-2

I have a very large amount of data in the form of matrix.I have already clustered it using k-means clustering in MATLAB R2013a. I want the exact coordinates of the centroid of each cluster formed.. Is it possible using any formula or anything else?

I want to find out the centroid of each cluster so that whenever some new data arrives in matrix, i can compute its distance from each centroid so as to find out the cluster to which new data will belong

My data is heterogeneous in nature.So,its difficult to find out average of data of each cluster.So, i am trying to write some code for printing the centroid location automatically.

AlessioX
  • 3,167
  • 6
  • 24
  • 40
  • Post the code you used for kmeans, the centroids are an output of the MATLAB function... – Dan Feb 12 '16 at 09:48
  • Use the **documentarion**... but if your data is "heterogenous in nature", k-means may fail to produce a meaningful result.
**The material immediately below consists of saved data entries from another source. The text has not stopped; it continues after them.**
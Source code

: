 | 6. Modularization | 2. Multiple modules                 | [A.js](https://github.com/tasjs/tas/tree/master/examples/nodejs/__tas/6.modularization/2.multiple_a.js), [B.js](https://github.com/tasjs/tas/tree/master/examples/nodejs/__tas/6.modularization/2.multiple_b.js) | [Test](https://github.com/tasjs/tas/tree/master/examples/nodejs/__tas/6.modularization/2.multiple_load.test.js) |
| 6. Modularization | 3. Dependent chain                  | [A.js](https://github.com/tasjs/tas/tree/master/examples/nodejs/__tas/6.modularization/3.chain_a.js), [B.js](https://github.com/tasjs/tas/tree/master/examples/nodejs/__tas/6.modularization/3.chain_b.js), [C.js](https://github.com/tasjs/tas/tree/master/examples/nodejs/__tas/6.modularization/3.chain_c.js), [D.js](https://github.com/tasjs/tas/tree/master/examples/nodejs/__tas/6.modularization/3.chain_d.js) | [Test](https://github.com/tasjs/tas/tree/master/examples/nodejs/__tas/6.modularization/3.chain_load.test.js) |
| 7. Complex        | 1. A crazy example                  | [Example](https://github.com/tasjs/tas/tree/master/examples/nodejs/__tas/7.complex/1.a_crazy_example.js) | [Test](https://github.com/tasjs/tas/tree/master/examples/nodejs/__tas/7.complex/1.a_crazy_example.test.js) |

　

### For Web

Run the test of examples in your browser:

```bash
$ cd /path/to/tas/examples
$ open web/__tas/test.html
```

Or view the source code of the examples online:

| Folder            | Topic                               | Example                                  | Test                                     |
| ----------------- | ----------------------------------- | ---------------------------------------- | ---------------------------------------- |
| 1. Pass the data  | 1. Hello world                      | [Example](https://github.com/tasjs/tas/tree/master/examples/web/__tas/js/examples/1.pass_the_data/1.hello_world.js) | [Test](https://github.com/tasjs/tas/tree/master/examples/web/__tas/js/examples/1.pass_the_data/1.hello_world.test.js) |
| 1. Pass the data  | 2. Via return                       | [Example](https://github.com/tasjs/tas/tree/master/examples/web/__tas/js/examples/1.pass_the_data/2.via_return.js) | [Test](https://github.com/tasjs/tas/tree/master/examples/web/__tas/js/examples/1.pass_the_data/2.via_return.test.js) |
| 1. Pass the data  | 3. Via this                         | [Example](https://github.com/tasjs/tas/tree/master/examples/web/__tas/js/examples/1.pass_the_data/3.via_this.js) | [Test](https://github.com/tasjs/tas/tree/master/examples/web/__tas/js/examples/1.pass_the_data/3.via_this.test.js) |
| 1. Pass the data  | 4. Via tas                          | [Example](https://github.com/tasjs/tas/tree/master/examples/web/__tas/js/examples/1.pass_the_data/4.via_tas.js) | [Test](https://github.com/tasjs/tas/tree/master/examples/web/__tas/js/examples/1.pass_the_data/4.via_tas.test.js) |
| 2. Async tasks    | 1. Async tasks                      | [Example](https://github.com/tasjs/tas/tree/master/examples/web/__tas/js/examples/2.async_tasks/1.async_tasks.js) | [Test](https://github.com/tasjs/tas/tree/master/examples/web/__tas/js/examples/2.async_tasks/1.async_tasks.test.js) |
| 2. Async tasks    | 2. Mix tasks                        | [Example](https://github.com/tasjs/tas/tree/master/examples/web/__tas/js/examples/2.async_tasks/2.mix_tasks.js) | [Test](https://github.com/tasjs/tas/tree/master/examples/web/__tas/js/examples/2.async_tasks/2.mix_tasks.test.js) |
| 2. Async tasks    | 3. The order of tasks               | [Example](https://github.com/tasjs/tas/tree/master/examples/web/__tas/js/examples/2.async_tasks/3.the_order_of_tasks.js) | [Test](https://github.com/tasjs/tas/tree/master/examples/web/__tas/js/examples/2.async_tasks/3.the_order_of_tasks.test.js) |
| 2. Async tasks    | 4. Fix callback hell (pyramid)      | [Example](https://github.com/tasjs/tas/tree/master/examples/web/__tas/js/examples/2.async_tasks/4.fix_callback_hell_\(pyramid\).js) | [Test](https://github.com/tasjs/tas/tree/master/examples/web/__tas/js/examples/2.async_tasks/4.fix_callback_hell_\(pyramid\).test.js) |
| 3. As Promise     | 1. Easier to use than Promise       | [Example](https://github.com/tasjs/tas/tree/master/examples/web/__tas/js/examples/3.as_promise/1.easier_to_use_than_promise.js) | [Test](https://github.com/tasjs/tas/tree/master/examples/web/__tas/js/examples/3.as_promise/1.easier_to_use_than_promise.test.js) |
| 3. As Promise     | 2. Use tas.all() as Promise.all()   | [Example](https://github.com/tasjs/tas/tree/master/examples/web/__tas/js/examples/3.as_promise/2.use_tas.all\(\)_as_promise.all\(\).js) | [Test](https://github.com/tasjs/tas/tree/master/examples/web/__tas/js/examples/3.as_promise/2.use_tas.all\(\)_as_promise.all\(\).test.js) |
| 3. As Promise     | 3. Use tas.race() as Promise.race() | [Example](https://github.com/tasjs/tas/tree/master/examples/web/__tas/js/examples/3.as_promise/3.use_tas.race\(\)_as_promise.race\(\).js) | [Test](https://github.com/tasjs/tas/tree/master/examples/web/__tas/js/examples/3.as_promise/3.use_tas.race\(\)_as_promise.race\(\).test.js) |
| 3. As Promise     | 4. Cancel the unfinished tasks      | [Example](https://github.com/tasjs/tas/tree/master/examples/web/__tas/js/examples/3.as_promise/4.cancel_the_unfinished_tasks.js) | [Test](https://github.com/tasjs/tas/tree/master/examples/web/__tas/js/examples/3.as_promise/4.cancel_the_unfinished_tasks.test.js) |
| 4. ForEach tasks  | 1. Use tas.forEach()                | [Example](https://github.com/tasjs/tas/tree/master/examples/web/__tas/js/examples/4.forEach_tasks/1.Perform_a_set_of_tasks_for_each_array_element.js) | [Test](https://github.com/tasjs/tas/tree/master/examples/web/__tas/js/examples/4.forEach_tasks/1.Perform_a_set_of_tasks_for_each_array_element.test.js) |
Carefully study the result! **It can be 'optimal' in the k-means sense, yet useless and biased** at the same time. – Has QUIT--Anony-Mousse Mar 10 '16 at 06:57

2 Answers2

1

In MATLAB, use

[idx,C] = kmeans(..) 

instead of

idx = kmeans(..) 

As per the documentation:

[idx,C] = kmeans(..) returns the k cluster centroid locations in the k-by-p matrix C.

Dan
  • 45,079
  • 17
  • 88
  • 157
prashanth
  • 4,197
  • 4
  • 25
  • 42
0

The centroid is simply evaluated as the average value of all the points' coordinates that are assigned to that cluster.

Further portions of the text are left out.